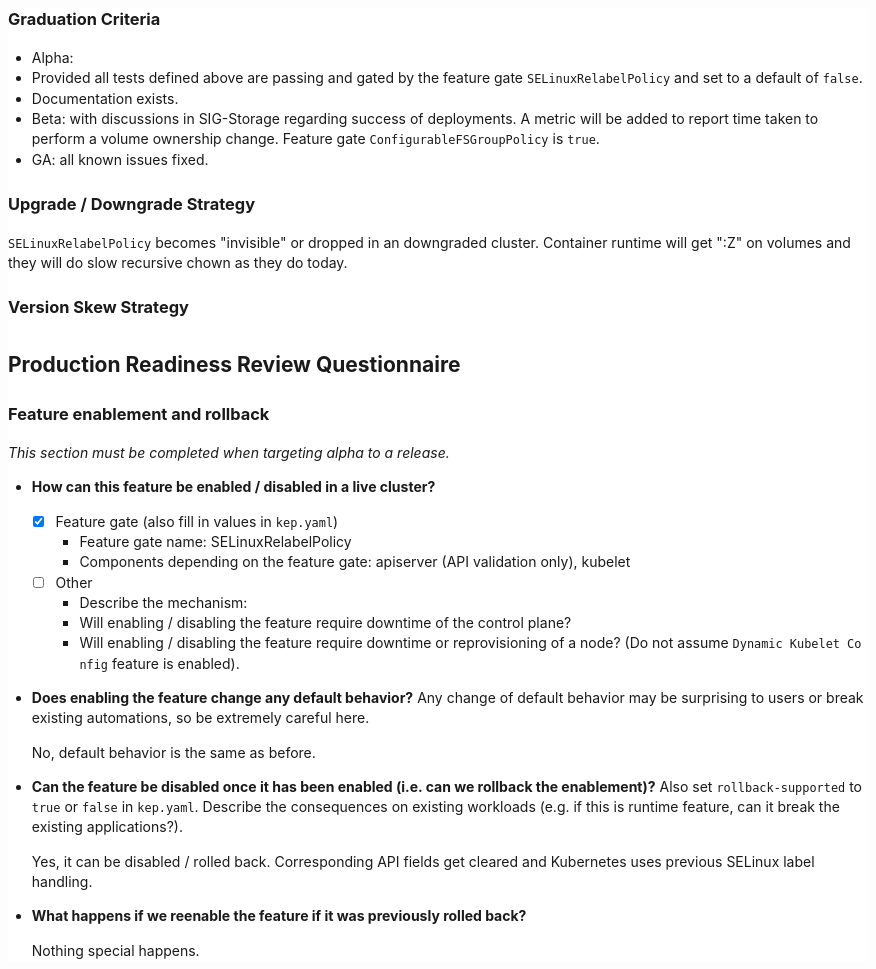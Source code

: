 ### Graduation Criteria

* Alpha:
 * Provided all tests defined above are passing and gated by the feature gate `SELinuxRelabelPolicy` and set to a default of `false`.
 * Documentation exists.
* Beta: with discussions in SIG-Storage regarding success of deployments. A metric will be added to report time taken to perform a volume ownership change. Feature gate `ConfigurableFSGroupPolicy` is `true`.
* GA: all known issues fixed.

### Upgrade / Downgrade Strategy

`SELinuxRelabelPolicy` becomes "invisible" or dropped in an downgraded cluster. Container runtime will get ":Z" on volumes and they will do slow recursive chown as they do today.

### Version Skew Strategy

## Production Readiness Review Questionnaire

### Feature enablement and rollback

_This section must be completed when targeting alpha to a release._

* **How can this feature be enabled / disabled in a live cluster?**
  - [X] Feature gate (also fill in values in `kep.yaml`)
    - Feature gate name: SELinuxRelabelPolicy
    - Components depending on the feature gate: apiserver (API validation only), kubelet
  - [ ] Other
    - Describe the mechanism: 
    - Will enabling / disabling the feature require downtime of the control
      plane?
    - Will enabling / disabling the feature require downtime or reprovisioning
      of a node? (Do not assume `Dynamic Kubelet Config` feature is enabled).

* **Does enabling the feature change any default behavior?**
  Any change of default behavior may be surprising to users or break existing
  automations, so be extremely careful here.
  
  No, default behavior is the same as before.

* **Can the feature be disabled once it has been enabled (i.e. can we rollback
  the enablement)?**
  Also set `rollback-supported` to `true` or `false` in `kep.yaml`.
  Describe the consequences on existing workloads (e.g. if this is runtime
  feature, can it break the existing applications?).
  
  Yes, it can be disabled / rolled back. Corresponding API fields get cleared and Kubernetes uses previous SELinux label handling. 

* **What happens if we reenable the feature if it was previously rolled back?**

  Nothing special happens.
  

[supported limits]: https://git.k8s.io/community//sig-scalability/configs-and-limits/thresholds.md
[existing SLIs/SLOs]: https://git.k8s.io/community/sig-scalability/slos/slos.md#kubernetes-slisslos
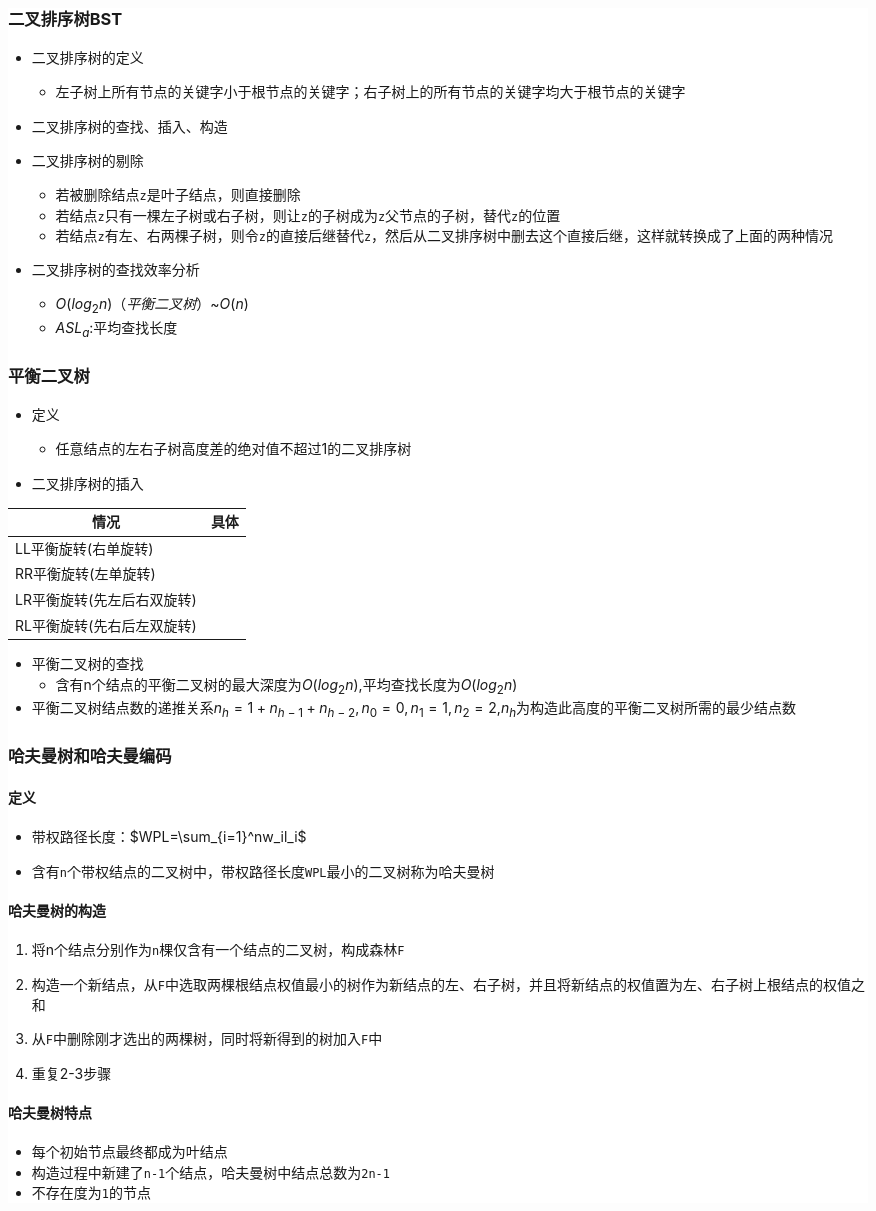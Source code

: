 ### 二叉排序树BST

- 二叉排序树的定义
  - 左子树上所有节点的关键字小于根节点的关键字；右子树上的所有节点的关键字均大于根节点的关键字

- 二叉排序树的查找、插入、构造

- 二叉排序树的剔除
  - 若被删除结点`z`是叶子结点，则直接删除
  - 若结点`z`只有一棵左子树或右子树，则让`z`的子树成为`z`父节点的子树，替代`z`的位置
  - 若结点`z`有左、右两棵子树，则令`z`的直接后继替代`z`，然后从二叉排序树中删去这个直接后继，这样就转换成了上面的两种情况

- 二叉排序树的查找效率分析
  - $O(log_2n)（平衡二叉树）$~$O(n)$
  - $ASL_a$:平均查找长度

### 平衡二叉树

- 定义
  - 任意结点的左右子树高度差的绝对值不超过1的二叉排序树

- 二叉排序树的插入

| 情况                       | 具体 |
| -------------------------- | ---- |
| LL平衡旋转(右单旋转)       |      |
| RR平衡旋转(左单旋转)       |      |
| LR平衡旋转(先左后右双旋转) |      |
| RL平衡旋转(先右后左双旋转) |      |

- 平衡二叉树的查找
  - 含有n个结点的平衡二叉树的最大深度为$O(log_2n)$,平均查找长度为$O(log_2n)$
- 平衡二叉树结点数的递推关系$n_h=1+n_{h-1}+n_{h-2},n_0=0,n_1=1,n_2=2$,$n_h$为构造此高度的平衡二叉树所需的最少结点数

### 哈夫曼树和哈夫曼编码

#### 定义

- 带权路径长度：$WPL=\sum_{i=1}^nw_il_i$

- 含有`n`个带权结点的二叉树中，带权路径长度`WPL`最小的二叉树称为哈夫曼树

#### 哈夫曼树的构造

1. 将n个结点分别作为`n`棵仅含有一个结点的二叉树，构成森林`F`

2. 构造一个新结点，从`F`中选取两棵根结点权值最小的树作为新结点的左、右子树，并且将新结点的权值置为左、右子树上根结点的权值之和
3. 从`F`中删除刚才选出的两棵树，同时将新得到的树加入`F`中
4. 重复2-3步骤

#### 哈夫曼树特点

- 每个初始节点最终都成为叶结点
- 构造过程中新建了`n-1`个结点，哈夫曼树中结点总数为`2n-1`
- 不存在度为`1`的节点
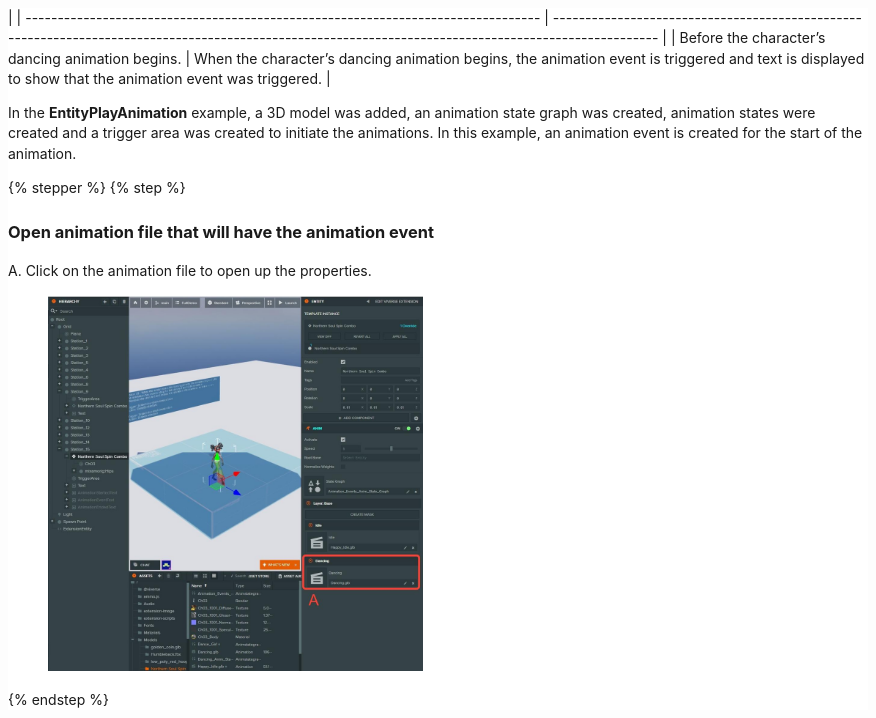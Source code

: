 |
| -------------------------------------------------------------------------------- | ----------------------------------------------------------------------------------------------------------------------------------------------------- |
| Before the character’s dancing animation begins.                                 | When the character’s dancing animation begins, the animation event is triggered and text is displayed to show that the animation event was triggered. |

In the **EntityPlayAnimation** example, a 3D model was added, an animation state graph was created, animation states were created and a trigger area was created to initiate the animations. In this example, an animation event is created for the start of the animation.

{% stepper %}
{% step %}
### Open animation file that will have the animation event

A. Click on the animation file to open up the properties.

<figure><img src="../../../.gitbook/assets/image (478).png" alt="" width="375"><figcaption></figcaption></figure>
{% endstep %}
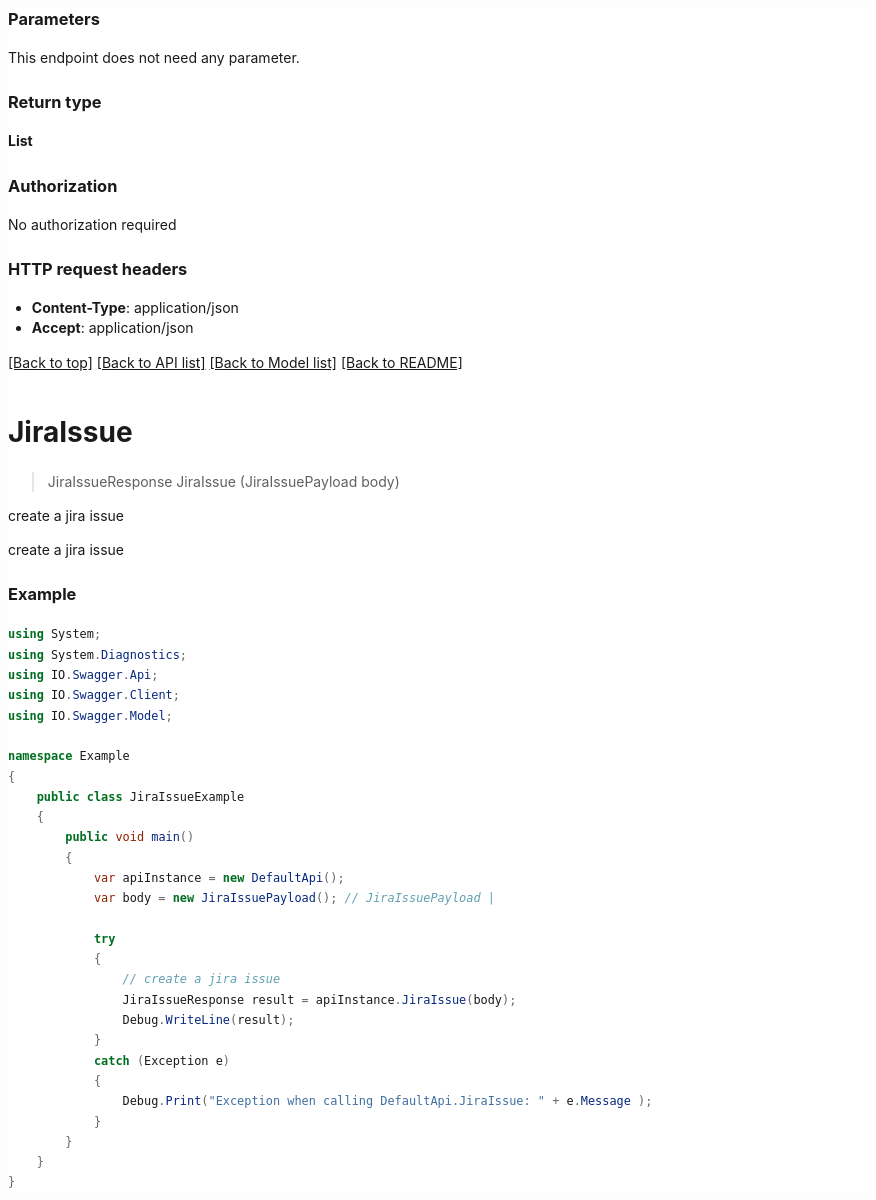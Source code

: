 ### Parameters
This endpoint does not need any parameter.

### Return type

**List<string>**

### Authorization

No authorization required

### HTTP request headers

 - **Content-Type**: application/json
 - **Accept**: application/json

[[Back to top]](#) [[Back to API list]](../README.md#documentation-for-api-endpoints) [[Back to Model list]](../README.md#documentation-for-models) [[Back to README]](../README.md)

<a name="jiraissue"></a>
# **JiraIssue**
> JiraIssueResponse JiraIssue (JiraIssuePayload body)

create a jira issue

create a jira issue

### Example
```csharp
using System;
using System.Diagnostics;
using IO.Swagger.Api;
using IO.Swagger.Client;
using IO.Swagger.Model;

namespace Example
{
    public class JiraIssueExample
    {
        public void main()
        {
            var apiInstance = new DefaultApi();
            var body = new JiraIssuePayload(); // JiraIssuePayload | 

            try
            {
                // create a jira issue
                JiraIssueResponse result = apiInstance.JiraIssue(body);
                Debug.WriteLine(result);
            }
            catch (Exception e)
            {
                Debug.Print("Exception when calling DefaultApi.JiraIssue: " + e.Message );
            }
        }
    }
}
```
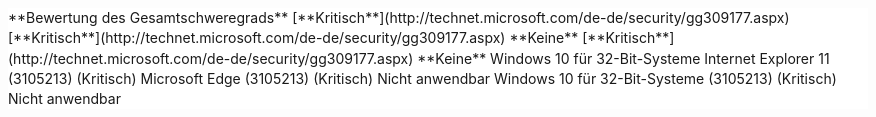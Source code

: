 </td>
</tr>
<tr>
<td style="border:1px solid black;">
**Bewertung des Gesamtschweregrads**

</td>
<td style="border:1px solid black;">
[**Kritisch**](http://technet.microsoft.com/de-de/security/gg309177.aspx)

</td>
<td style="border:1px solid black;">
[**Kritisch**](http://technet.microsoft.com/de-de/security/gg309177.aspx)

</td>
<td style="border:1px solid black;">
**Keine**

</td>
<td style="border:1px solid black;">
[**Kritisch**](http://technet.microsoft.com/de-de/security/gg309177.aspx)

</td>
<td style="border:1px solid black;">
**Keine**

</td>
</tr>
<tr>
<td style="border:1px solid black;">
Windows 10 für 32-Bit-Systeme

</td>
<td style="border:1px solid black;">
Internet Explorer 11  
(3105213)  
(Kritisch)

</td>
<td style="border:1px solid black;">
Microsoft Edge  
(3105213)  
(Kritisch)

</td>
<td style="border:1px solid black;">
Nicht anwendbar

</td>
<td style="border:1px solid black;">
Windows 10 für 32-Bit-Systeme  
(3105213)  
(Kritisch)

</td>
<td style="border:1px solid black;">
Nicht anwendbar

____

> THE PROBLEM:
Transcribe, word for word, only the material from its opening line through the line containing "### Upgrade / Downgrade Strategy", both ends included, and omit the pictures.

> ANSWER TO THIS EXERCISE:
Source code

: ### Graduation Criteria

* Alpha:
 * Provided all tests defined above are passing and gated by the feature gate `SELinuxRelabelPolicy` and set to a default of `false`.
 * Documentation exists.
* Beta: with discussions in SIG-Storage regarding success of deployments. A metric will be added to report time taken to perform a volume ownership change. Feature gate `ConfigurableFSGroupPolicy` is `true`.
* GA: all known issues fixed.

### Upgrade / Downgrade Strategy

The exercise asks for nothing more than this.